Horror video games are experiencing a surge in popularity, with titles like Resident Evil Requiem, Mouthwashing, and upcoming releases such as Silent Hill: Townfall offering rich material to decode society's problems. At a recent horror and gaming conference at Falmouth University, academics explored how these games address global anxieties, helplessness, and workplace dangers.
Academic Insights into Horror Games
The conference featured talks on zombies and posthumanism, the gothic in games, and the role of monstrous little girls in survival horror. Subjects like masculine fragility, disability, and ageing were discussed. Will Doyle, creative director at Supermassive Games, gave a keynote on creating horror using revulsion, spatial alienation, and apophenia. Attendees learned about theorists such as Julia Kristeva and Mark Fisher, and technical similarities between indie horror games and film noir, such as using darkness to hide budget restrictions.
Exploring Helplessness and Control
Poppy Wilde, senior lecturer in media and communication at Birmingham City University, spoke about agency in horror games. "Agency is a big theoretical concept... horror video games often explicitly play with that idea of control and lack of control as being horrifying," she said. Games like Routine and The Complex: Expedition constantly question the player's role and ability to effect change.
Workplace Horror Themes
Ewan Kirkland, senior lecturer in critical studies at the University for the Creative Arts, noted that career instability is a popular subject. "The idea that the company you're working for is not doing its best for you is a theme in a number of contemporary horror games," he said, citing Lethal Company, Five Nights at Freddy's, and Mouthwashing. "Clearly video games are engaging with some quite weighty political issues."
Importance of Academic Study
Academic work on horror games is crucial for valuing games as a cultural medium and passing on ideas to new developers about how games work as cultural, aesthetic, and sociopolitical texts.

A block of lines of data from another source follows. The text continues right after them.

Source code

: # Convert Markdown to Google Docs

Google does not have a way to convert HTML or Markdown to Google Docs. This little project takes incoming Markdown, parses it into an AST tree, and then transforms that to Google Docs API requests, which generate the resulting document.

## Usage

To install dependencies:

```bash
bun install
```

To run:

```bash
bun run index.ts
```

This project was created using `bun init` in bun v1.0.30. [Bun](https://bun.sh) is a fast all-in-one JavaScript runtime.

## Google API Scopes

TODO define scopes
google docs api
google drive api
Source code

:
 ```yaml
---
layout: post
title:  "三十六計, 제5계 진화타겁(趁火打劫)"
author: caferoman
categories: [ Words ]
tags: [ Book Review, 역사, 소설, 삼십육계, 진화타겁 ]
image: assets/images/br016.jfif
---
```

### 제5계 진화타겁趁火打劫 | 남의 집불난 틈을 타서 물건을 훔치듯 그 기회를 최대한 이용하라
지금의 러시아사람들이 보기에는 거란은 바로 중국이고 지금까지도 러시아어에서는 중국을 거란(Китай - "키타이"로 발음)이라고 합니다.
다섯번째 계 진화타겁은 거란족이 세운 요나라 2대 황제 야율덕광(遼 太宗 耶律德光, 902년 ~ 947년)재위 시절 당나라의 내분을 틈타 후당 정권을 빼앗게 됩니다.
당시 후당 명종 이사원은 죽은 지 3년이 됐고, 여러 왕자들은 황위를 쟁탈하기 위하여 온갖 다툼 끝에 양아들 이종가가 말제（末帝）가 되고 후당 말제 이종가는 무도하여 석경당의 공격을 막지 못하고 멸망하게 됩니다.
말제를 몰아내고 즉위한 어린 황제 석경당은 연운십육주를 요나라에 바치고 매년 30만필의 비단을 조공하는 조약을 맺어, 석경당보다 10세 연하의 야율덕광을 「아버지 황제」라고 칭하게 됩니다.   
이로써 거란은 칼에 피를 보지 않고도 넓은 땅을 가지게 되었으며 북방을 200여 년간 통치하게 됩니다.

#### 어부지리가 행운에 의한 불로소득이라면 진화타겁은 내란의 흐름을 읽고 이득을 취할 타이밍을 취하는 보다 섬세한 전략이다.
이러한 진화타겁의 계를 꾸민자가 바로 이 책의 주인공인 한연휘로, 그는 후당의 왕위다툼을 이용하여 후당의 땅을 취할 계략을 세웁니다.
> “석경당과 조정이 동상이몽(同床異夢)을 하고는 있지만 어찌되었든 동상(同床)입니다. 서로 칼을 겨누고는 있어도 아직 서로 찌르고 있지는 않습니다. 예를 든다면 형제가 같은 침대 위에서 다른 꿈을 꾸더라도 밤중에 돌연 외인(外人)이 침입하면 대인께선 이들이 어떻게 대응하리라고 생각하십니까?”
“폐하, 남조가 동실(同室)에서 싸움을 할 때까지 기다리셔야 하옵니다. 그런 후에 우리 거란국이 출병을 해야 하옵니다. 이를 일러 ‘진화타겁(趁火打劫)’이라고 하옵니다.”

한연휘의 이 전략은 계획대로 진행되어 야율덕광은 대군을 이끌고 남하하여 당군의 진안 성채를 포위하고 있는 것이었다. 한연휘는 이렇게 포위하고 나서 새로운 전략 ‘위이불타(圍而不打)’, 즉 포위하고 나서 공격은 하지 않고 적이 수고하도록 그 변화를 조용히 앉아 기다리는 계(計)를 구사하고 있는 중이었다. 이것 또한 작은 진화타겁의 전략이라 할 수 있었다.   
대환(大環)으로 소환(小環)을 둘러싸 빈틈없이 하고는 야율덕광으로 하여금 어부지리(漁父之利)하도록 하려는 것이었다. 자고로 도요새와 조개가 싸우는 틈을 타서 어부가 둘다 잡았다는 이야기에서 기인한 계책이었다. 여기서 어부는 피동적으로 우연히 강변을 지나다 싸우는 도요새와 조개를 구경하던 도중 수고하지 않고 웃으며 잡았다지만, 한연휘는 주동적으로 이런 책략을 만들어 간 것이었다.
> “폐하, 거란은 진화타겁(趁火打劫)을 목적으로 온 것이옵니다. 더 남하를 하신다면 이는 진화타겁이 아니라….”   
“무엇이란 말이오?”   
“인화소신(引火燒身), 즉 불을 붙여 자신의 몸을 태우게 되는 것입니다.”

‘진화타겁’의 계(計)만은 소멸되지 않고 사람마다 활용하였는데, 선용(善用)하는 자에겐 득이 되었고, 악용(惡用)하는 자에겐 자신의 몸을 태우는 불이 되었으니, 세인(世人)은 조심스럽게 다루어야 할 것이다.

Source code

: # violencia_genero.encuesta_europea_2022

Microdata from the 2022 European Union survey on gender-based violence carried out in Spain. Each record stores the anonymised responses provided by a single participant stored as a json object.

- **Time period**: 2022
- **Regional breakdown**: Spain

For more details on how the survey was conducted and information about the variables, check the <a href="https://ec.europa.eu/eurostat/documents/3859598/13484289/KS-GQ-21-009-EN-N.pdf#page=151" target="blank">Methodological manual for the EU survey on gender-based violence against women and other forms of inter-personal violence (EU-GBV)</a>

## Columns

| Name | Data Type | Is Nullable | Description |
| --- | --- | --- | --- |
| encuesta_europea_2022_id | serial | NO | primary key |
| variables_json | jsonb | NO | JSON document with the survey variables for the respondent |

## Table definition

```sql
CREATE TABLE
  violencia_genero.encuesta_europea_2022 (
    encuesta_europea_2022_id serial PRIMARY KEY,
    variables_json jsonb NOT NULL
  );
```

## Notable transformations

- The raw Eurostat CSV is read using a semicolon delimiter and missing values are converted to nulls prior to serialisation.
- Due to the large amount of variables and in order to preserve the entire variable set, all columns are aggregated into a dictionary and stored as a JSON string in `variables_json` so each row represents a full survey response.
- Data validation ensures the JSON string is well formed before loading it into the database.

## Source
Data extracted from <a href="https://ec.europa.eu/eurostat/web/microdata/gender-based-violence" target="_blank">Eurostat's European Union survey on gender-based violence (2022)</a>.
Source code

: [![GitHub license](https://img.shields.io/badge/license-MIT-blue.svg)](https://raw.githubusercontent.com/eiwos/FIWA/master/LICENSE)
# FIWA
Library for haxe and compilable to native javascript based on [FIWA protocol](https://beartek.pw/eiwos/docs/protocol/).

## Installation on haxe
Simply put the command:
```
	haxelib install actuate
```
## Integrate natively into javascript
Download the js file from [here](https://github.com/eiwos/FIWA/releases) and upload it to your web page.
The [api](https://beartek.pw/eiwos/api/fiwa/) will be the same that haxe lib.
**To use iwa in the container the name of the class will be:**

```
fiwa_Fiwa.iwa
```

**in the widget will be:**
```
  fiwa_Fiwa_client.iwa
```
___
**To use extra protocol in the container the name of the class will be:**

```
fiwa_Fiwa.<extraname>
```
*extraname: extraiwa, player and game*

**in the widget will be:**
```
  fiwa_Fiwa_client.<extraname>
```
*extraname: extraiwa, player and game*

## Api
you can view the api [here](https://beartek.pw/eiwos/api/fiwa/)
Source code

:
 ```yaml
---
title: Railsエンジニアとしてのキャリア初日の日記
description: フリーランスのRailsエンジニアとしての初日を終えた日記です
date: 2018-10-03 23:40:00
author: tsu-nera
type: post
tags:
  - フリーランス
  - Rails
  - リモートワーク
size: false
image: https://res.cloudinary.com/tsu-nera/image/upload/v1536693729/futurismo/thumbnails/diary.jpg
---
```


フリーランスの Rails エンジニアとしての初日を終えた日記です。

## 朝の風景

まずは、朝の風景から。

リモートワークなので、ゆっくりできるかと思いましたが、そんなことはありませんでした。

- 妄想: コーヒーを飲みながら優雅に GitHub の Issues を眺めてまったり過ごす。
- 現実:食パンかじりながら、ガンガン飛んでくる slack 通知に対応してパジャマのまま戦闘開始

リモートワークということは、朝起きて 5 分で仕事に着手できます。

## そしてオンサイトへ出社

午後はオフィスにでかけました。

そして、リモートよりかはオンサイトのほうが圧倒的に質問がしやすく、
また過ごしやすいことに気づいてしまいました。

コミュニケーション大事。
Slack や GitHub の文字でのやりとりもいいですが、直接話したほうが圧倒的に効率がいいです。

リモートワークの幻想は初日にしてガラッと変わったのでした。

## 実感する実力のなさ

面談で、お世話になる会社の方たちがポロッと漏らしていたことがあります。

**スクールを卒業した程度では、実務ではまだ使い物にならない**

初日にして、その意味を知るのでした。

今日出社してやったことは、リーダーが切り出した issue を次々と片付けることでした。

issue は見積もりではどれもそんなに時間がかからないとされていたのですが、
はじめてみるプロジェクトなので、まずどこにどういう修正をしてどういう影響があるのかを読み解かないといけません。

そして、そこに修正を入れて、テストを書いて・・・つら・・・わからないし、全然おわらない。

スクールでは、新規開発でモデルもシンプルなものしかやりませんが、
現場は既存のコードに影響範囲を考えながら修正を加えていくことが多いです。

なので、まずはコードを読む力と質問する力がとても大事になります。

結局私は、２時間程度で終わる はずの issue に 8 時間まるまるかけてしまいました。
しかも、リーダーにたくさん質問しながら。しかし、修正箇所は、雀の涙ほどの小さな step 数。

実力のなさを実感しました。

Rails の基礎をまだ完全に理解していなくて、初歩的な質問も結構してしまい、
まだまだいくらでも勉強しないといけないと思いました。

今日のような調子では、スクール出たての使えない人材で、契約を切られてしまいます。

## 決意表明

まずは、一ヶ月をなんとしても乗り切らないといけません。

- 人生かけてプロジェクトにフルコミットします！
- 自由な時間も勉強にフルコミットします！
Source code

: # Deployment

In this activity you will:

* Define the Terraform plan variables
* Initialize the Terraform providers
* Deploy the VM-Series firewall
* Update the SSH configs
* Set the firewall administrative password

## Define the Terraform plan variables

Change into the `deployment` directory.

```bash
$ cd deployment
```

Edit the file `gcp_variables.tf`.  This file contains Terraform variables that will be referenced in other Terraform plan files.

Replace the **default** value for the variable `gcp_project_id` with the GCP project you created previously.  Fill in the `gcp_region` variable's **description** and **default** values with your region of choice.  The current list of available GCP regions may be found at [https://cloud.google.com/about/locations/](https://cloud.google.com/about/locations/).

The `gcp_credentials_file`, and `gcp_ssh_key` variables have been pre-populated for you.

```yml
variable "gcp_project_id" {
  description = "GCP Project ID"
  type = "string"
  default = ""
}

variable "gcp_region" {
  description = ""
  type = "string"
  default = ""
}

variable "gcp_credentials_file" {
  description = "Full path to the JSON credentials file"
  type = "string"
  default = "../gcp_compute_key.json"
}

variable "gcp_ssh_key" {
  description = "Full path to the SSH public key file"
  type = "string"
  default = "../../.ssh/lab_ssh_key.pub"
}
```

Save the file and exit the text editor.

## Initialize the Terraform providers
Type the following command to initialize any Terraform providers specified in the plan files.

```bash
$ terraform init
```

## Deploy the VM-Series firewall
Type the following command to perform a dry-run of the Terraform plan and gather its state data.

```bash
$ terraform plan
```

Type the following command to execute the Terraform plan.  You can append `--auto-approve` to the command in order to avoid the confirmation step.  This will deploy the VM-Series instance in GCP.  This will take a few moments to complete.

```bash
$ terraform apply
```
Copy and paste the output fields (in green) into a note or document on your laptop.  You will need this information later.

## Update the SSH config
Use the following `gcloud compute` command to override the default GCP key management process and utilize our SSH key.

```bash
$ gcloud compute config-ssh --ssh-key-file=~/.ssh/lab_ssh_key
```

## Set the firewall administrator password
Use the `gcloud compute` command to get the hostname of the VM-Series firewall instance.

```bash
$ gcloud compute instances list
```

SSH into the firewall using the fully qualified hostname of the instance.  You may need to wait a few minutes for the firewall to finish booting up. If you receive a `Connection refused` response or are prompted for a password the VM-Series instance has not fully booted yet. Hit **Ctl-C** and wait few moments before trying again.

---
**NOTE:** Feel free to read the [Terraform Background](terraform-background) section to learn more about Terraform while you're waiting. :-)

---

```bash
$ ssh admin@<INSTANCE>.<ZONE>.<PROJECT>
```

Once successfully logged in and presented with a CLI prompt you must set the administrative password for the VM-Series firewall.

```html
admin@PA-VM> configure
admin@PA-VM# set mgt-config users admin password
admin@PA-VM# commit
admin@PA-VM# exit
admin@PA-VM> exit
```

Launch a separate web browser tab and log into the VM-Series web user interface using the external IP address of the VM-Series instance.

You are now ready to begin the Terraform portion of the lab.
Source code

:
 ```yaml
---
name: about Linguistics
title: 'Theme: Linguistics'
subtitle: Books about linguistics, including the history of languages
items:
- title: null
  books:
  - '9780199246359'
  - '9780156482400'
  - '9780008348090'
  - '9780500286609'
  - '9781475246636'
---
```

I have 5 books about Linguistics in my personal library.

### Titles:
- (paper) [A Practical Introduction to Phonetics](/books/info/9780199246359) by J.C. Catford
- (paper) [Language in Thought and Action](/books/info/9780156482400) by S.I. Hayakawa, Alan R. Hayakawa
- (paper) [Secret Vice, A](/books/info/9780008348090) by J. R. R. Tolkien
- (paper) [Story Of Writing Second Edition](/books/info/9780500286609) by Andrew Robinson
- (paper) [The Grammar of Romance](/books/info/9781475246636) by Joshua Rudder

The conference also touched on links between tentacle porn and Baldur's Gate 3, and Anthony Vidler's theories of the "architectural uncanny" in relation to Raccoon City.
Horror as a Life Skill
Horror is a thriving genre because it is a radical means of disassembling society's problems and terrors. As the article states, "We need to know what lurks in the cellar; we need to understand what the zombie wants and what it represents." No work of apocalyptic horror fiction was ever about a far distant future—it was always about now.